Mü'mine Seviye Kazandıran Şeyler

Tasavvuf

Hakkʼa yakınlık ve Oʼnunla dostluk iklîmine girebilmenin ilk şartı, ilâhî hükümlere cân u gönülden, tam bir samîmiyet ve teslîmiyetle itaat etmektir.

Şâh-ı Nakşibend Hazretleri buyurur:

“Müslüman olmak, şer’î ahkâma bağlanmak, takvâya riâyet, güç yettiğince ruhsatlardan kaçınıp azîmete meyletmek, bütünüyle nur, safâ ve rahmettir. Bütün bunlar, velâyet derecelerine ve yüce makamlara ulaşma vâsıtalarıdır. Evliyâullah, bu sıfatların terbiyesi ile velîlik makâmına ulaşırlar.”

Hakkʼa yakınlık ve Oʼnunla dostluk iklîmine girebilmenin ilk şartı, ilâhî hükümlere cân u gönülden, tam bir samîmiyet ve teslîmiyetle itaat etmektir.
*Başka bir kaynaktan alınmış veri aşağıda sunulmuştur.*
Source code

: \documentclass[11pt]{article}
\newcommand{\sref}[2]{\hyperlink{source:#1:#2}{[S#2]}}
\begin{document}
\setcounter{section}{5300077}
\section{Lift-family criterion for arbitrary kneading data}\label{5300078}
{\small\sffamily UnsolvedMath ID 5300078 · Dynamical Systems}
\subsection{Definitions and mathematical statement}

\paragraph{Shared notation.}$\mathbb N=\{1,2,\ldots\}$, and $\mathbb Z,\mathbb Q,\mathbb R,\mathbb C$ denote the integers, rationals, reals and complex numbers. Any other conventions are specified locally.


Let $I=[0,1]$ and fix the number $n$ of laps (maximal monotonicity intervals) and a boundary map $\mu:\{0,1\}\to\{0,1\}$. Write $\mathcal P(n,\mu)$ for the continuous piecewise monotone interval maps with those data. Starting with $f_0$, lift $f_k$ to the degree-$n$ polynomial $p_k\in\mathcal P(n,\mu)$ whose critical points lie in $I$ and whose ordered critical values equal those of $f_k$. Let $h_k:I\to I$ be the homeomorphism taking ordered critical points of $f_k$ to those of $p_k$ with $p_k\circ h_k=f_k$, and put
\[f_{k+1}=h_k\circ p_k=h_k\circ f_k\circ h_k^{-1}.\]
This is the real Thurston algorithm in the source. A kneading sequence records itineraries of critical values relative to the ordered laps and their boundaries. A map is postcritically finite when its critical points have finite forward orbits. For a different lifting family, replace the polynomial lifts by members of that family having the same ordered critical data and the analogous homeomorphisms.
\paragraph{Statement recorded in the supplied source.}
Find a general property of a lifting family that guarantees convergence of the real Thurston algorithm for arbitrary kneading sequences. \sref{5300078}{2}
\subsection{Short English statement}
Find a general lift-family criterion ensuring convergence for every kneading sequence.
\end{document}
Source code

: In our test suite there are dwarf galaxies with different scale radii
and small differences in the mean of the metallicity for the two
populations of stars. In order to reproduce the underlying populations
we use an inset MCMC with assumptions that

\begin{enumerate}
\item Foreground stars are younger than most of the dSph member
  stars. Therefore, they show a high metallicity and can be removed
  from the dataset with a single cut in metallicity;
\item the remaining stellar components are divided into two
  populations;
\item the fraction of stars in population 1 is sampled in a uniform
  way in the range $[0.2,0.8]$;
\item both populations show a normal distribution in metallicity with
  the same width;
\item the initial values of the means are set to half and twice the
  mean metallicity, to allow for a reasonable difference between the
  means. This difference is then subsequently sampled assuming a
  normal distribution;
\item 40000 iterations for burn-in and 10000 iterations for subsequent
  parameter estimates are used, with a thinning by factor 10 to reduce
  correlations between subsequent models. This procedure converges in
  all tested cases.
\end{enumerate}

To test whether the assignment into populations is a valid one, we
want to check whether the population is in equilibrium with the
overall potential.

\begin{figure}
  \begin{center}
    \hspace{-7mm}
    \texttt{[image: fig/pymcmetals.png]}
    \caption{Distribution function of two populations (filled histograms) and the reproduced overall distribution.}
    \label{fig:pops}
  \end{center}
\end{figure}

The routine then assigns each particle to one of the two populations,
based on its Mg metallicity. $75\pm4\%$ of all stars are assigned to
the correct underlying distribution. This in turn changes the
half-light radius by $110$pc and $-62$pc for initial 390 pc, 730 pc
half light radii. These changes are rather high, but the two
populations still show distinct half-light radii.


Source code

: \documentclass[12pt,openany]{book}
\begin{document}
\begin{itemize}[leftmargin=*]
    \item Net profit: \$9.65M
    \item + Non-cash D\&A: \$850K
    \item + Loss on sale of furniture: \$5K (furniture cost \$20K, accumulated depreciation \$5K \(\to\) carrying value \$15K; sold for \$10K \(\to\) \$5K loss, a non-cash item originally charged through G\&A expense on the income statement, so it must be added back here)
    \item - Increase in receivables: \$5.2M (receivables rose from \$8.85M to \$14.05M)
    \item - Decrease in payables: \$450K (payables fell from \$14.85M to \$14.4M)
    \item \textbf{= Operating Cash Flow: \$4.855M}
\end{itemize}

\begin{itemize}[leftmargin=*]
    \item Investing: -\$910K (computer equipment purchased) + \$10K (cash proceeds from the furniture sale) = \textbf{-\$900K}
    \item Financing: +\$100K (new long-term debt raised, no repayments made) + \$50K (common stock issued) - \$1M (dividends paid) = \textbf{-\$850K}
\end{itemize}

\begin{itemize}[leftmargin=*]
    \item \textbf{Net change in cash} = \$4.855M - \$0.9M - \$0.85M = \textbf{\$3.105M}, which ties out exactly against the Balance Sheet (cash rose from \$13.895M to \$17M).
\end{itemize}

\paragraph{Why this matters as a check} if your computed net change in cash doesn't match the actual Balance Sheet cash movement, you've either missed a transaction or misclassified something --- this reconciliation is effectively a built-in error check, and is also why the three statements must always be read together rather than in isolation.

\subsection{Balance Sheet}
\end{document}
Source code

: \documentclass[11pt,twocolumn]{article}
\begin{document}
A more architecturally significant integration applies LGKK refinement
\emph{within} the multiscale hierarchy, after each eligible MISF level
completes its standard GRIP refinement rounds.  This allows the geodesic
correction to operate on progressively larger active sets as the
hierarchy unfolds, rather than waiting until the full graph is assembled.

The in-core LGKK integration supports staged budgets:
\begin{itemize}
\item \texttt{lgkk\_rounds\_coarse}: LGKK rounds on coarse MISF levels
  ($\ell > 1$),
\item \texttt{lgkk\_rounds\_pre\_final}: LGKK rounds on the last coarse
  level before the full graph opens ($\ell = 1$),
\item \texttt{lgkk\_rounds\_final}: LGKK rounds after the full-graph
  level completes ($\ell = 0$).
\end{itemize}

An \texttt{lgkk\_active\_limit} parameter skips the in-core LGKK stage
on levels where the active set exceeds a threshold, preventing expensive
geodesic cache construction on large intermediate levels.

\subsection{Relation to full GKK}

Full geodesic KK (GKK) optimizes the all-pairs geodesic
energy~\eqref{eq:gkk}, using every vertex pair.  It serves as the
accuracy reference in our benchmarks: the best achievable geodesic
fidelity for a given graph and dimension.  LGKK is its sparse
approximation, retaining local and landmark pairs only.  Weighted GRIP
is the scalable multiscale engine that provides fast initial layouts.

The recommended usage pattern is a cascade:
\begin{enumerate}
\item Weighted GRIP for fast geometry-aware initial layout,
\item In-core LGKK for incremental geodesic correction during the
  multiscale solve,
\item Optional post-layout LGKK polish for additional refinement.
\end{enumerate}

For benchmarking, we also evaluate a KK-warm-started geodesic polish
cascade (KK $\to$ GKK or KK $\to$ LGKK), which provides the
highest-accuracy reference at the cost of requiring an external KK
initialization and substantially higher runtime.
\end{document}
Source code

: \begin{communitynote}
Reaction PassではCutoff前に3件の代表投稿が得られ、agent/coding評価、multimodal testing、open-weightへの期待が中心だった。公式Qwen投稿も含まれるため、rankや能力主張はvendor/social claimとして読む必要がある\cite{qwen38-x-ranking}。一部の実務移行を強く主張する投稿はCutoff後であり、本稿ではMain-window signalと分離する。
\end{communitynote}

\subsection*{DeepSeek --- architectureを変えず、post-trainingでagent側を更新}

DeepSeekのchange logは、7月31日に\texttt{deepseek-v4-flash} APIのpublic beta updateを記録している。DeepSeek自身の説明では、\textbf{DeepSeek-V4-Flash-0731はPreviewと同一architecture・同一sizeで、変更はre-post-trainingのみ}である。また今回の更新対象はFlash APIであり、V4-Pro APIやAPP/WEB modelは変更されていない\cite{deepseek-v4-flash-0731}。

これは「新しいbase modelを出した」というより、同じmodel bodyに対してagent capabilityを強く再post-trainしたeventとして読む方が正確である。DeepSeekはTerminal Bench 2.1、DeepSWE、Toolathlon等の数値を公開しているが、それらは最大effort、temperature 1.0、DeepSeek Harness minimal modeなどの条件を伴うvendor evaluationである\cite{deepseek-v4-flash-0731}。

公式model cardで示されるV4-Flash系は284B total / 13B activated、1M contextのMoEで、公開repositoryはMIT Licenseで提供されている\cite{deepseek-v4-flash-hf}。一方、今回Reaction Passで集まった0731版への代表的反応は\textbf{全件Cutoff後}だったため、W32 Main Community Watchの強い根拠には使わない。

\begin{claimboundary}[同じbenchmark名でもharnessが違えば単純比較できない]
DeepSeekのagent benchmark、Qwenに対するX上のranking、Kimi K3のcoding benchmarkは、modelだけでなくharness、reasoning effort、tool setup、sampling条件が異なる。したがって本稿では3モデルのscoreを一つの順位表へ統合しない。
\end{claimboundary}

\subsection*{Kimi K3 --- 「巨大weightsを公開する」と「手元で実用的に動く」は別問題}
Kurʼân ve onun şerhi demek olan Sünnetʼi hayatının her safhasına hâkim kılmadan, ilâhî teklifleri en yüksek ölçüler içerisinde yaşamaya dâir azim, kararlılık ve gayret göstermeden; dînin emirlerini ruhsat ve fetvâ seviyesinde değil, azîmet ve takvâ ölçüsünde tatbik etmeden, Allah sevgisini ve korkusunu hayat pusulası edinmeden, Hakkʼın dostluk dergâhına dâhil olunamaz.

Bu hususta müʼminin maddî nesebi veya mânevî mensûbiyeti de bir değer ifâde etmez. Kula mânen seviye kazandıracak olan, ancak onun îmânı, takvâsı ve bunlar muktezâsınca yapması lâzım gelen sâlih amelleridir. Bu yolda kimin istek, gayret ve hizmeti daha çoksa, o daha fazla mesâfe alır. Nitekim âyet-i kerîmede:

“Bilsin ki insan için kendi çalışmasından başka bir şey yoktur.” (en-Necm, 39) buyrulmuştur.

Bütün muvaffakıyetlerin sabır ve sebatla sa‘y ü gayretten geçtiğini ifâde sadedinde de; “Takdîr-i ezel, gayrete âşıktır.” denilmiştir. Rabbimiz’in lûtuf, ihsan ve ikrâmı, dâimâ rızâsı yolunda sağlam bir irâde ve sabırla gayret gösteren samimî kulları üzerindedir.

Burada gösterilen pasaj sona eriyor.